As in starter motor won't work?
Often times when your having engine issues the starter gets used a lot more so can fail during this time, may have lasted another year but you used all those starts up in a week, lol.

Check the MAP sensors vacuum line for cracks.
And the connector for corrosion, it's a weaker frequency signal coming out, so any corrosion can be an issue.
MAP sensor sets the air/fuel mix.

"Giving it gas" to keep it running is also "giving it air", so an engine stalling out can be from too much fuel, and opening the throttle plate gives it more air to lean out the mix enough to run better.
Remove a vacuum line(not the MAP line) and see if adding more air helps.
That's what the IAC does, it is a "controlled" vacuum leak, the computer uses it to add more air to the mix and set a steady idle, but it does have a limit on how much air it can let in.
From your friends description it does sound like a rich mix.

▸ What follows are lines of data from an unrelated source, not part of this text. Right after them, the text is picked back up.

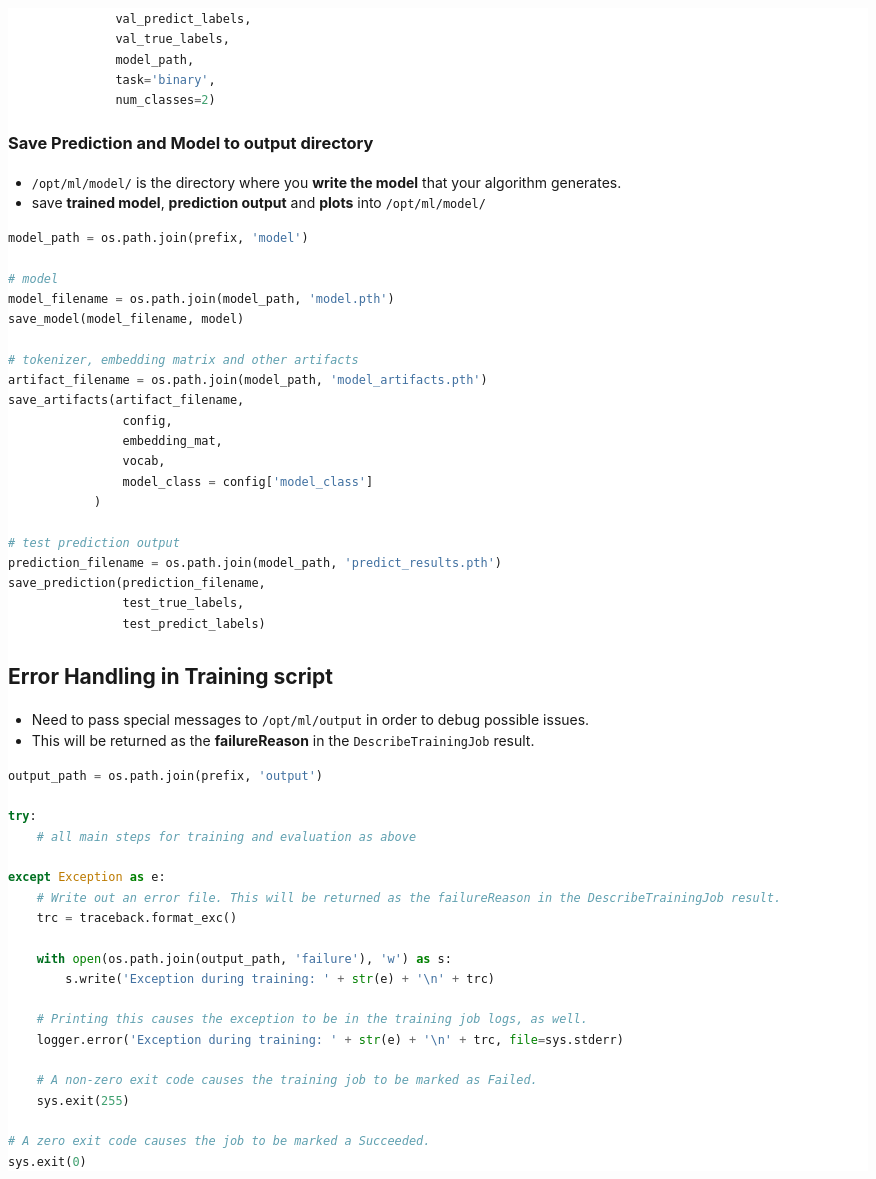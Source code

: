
 ```python
			   val_predict_labels,  
			   val_true_labels,  
			   model_path, 
			   task='binary', 
			   num_classes=2)
```

### Save Prediction and Model to output directory

- `/opt/ml/model/` is the directory where you **write the model** that your algorithm generates. 
- save **trained model**, **prediction output** and **plots** into `/opt/ml/model/` 


```python
model_path = os.path.join(prefix, 'model')

# model
model_filename = os.path.join(model_path, 'model.pth')
save_model(model_filename, model)

# tokenizer, embedding matrix and other artifacts
artifact_filename = os.path.join(model_path, 'model_artifacts.pth')
save_artifacts(artifact_filename, 
                config, 
                embedding_mat,
                vocab,
                model_class = config['model_class']
            )

# test prediction output
prediction_filename = os.path.join(model_path, 'predict_results.pth')
save_prediction(prediction_filename,
                test_true_labels, 
                test_predict_labels)

```

## Error Handling in Training script

- Need to pass special messages to `/opt/ml/output` in order to debug possible issues.
- This will be returned as the **failureReason** in the `DescribeTrainingJob` result.

```python
output_path = os.path.join(prefix, 'output')

try:
	# all main steps for training and evaluation as above

except Exception as e:
    # Write out an error file. This will be returned as the failureReason in the DescribeTrainingJob result.
    trc = traceback.format_exc()
    
    with open(os.path.join(output_path, 'failure'), 'w') as s:
        s.write('Exception during training: ' + str(e) + '\n' + trc)
        
    # Printing this causes the exception to be in the training job logs, as well.
    logger.error('Exception during training: ' + str(e) + '\n' + trc, file=sys.stderr)
    
    # A non-zero exit code causes the training job to be marked as Failed.
    sys.exit(255)
        
# A zero exit code causes the job to be marked a Succeeded.
sys.exit(0)
```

Check the vacuum line on the FPR(fuel pressure regulator) on the fuel rail, remove it and check it for gas or gas smell, the FPR's diaphragm can leak which would suck fuel in through that vacuum line causing the richer mix.

The TFI work sheet here can help ID an ignition issue:
http://www.therangerstation.com/tech_library/TFI_Diagnostic.html

Coils are easy to test with an OHM meter.
Swapping coils also means moving wires around, so old coil may have been good, you could have a shorting wire in the ignition system, so when doing voltage or ohm testing move the wires around each time you test something, if reading changes then you got a short or loose connection in there.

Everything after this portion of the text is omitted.